I don’t think the Law School is terribly upset by this state of affairs, and I can understand why. If the Law School were to allow, for instance, undergraduates to audit law classes, there could be a rush of ambitious undergraduates trying to score points for their future law school applications. What’s disappointing is not the absence of available credits, but the absence of an interchange of ideas.
To be fair, there are very successul joint degree programs at the Law School. There are joint degree programs with the Business School, the Medical School and several departments within the Graduate School of Arts and Sciences. The Olin program brings together Law faculty and students with Economics students. There is, however, next to no contact with the undergraduate college.
James Ryan, the Law School’s academic associate dean, pointed out to me that, in addition to the joint degree programs there are open lectures at the Law School that welcome undergraduates very frequently. The reason there is not even more interaction than there is, he argues, is that the means of communicating these ongoing events needs improvement.

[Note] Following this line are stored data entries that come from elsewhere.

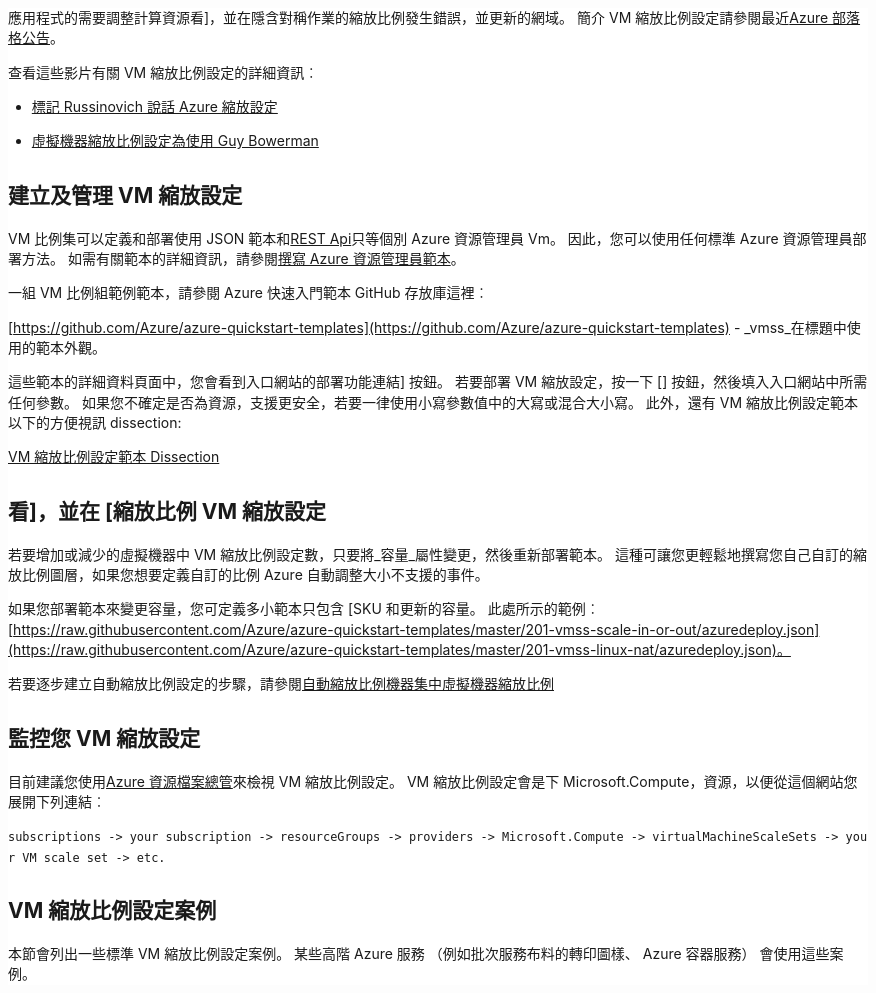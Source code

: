 

應用程式的需要調整計算資源看]，並在隱含對稱作業的縮放比例發生錯誤，並更新的網域。 簡介 VM 縮放比例設定請參閱最近[Azure 部落格公告](https://azure.microsoft.com/blog/azure-vm-scale-sets-public-preview/)。

查看這些影片有關 VM 縮放比例設定的詳細資訊︰

 - [標記 Russinovich 說話 Azure 縮放設定](https://channel9.msdn.com/Blogs/Regular-IT-Guy/Mark-Russinovich-Talks-Azure-Scale-Sets/)  

 - [虛擬機器縮放比例設定為使用 Guy Bowerman](https://channel9.msdn.com/Shows/Cloud+Cover/Episode-191-Virtual-Machine-Scale-Sets-with-Guy-Bowerman)

## <a name="creating-and-managing-vm-scale-sets"></a>建立及管理 VM 縮放設定

VM 比例集可以定義和部署使用 JSON 範本和[REST Api](https://msdn.microsoft.com/library/mt589023.aspx)只等個別 Azure 資源管理員 Vm。 因此，您可以使用任何標準 Azure 資源管理員部署方法。 如需有關範本的詳細資訊，請參閱[撰寫 Azure 資源管理員範本](../articles/resource-group-authoring-templates.md)。

一組 VM 比例組範例範本，請參閱 Azure 快速入門範本 GitHub 存放庫這裡︰

[https://github.com/Azure/azure-quickstart-templates](https://github.com/Azure/azure-quickstart-templates) - _vmss_在標題中使用的範本外觀。

這些範本的詳細資料頁面中，您會看到入口網站的部署功能連結] 按鈕。 若要部署 VM 縮放設定，按一下 [] 按鈕，然後填入入口網站中所需任何參數。 如果您不確定是否為資源，支援更安全，若要一律使用小寫參數值中的大寫或混合大小寫。 此外，還有 VM 縮放比例設定範本以下的方便視訊 dissection:

[VM 縮放比例設定範本 Dissection](https://channel9.msdn.com/Blogs/Windows-Azure/VM-Scale-Set-Template-Dissection/player)

## <a name="scaling-a-vm-scale-set-out-and-in"></a>看]，並在 [縮放比例 VM 縮放設定

若要增加或減少的虛擬機器中 VM 縮放比例設定數，只要將_容量_屬性變更，然後重新部署範本。 這種可讓您更輕鬆地撰寫您自己自訂的縮放比例圖層，如果您想要定義自訂的比例 Azure 自動調整大小不支援的事件。

如果您部署範本來變更容量，您可定義多小範本只包含 [SKU 和更新的容量。 此處所示的範例︰ [https://raw.githubusercontent.com/Azure/azure-quickstart-templates/master/201-vmss-scale-in-or-out/azuredeploy.json](https://raw.githubusercontent.com/Azure/azure-quickstart-templates/master/201-vmss-linux-nat/azuredeploy.json)。

若要逐步建立自動縮放比例設定的步驟，請參閱[自動縮放比例機器集中虛擬機器縮放比例](../articles/virtual-machines/virtual-machines-windows-vmss-powershell-creating.md)

## <a name="monitoring-your-vm-scale-set"></a>監控您 VM 縮放設定

目前建議您使用[Azure 資源檔案總管](https://resources.azure.com)來檢視 VM 縮放比例設定。 VM 縮放比例設定會是下 Microsoft.Compute，資源，以便從這個網站您展開下列連結︰

    subscriptions -> your subscription -> resourceGroups -> providers -> Microsoft.Compute -> virtualMachineScaleSets -> your VM scale set -> etc.

## <a name="vm-scale-set-scenarios"></a>VM 縮放比例設定案例

本節會列出一些標準 VM 縮放比例設定案例。 某些高階 Azure 服務 （例如批次服務布料的轉印圖樣、 Azure 容器服務） 會使用這些案例。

This is certainly true.
Now, a fair question is what kind of contacts could there be and what purpose could they serve.
Consider the massive legal issues facing the country. The economic crisis has been precipitated by complicated securities transactions that are rooted in equally complicated regulatory and political decisions. Our foreign policy has upended decades of painstakingly crafted international law regarding detention and conflict initiation. The federal government embraced torture as a policy tool of the federal government in its counterterrorism policy. The Justice Department’s hiring practices were corrupted and politicized both at the bureaucratic level and within the U.S. Attorney’s offices.
One specific possibility is for the University to offer an audit-only course on contemporary topics in law that could be taught collectively by a group of Law School professors. An expert on securities law could explain the crisis in the financial sector, an expert on international law could explain the potential direction of America’s role in shaping international institutions under the next Presidential administration, and a professor of Constitutional Law could discuss the implications of the politicization of the Justice Department, which most people have hardly heard of.
The benefits of greater intellectual interaction between the Law School and other parts of the University are not a one-way street either. Like the other graduate and professional schools, the Law School community is quite insular. Professional and graduate schools are the incubators of professional castes, and their students embrace their cultures almost to a fault. With that in mind, interaction with students from other parts of the University can contribute to a wider perspective on life, intellectually and socially.
It is certainly the Law School’s prerogative to be exclusive. The school receives little public money and is essentially a private institution that shares a name with the undergraduate college and the other graduate and professional schools of the University. The University, in that sense, is a bundle of educational services and independent research faculties, combined out of tradition but not so much out of necessity. The different schools confer on one another’s mutual prestige, but feel little obligation to invest their resources in ways that don’t lead to direct benefits.
Of course, one of the big reasons for the intellectual separation of the Law School from the rest of the University is simply physical separation. It is either a 25 minute walk from Central Grounds or a similarly length commute on the bus given the time it takes to wait.  
Improving the connection between North Grounds and Central Grounds is a challenge of both distance and perspective. Improved communication is one step, but the Law School should consider expanding its mission, at least in small part, beyond North Grounds.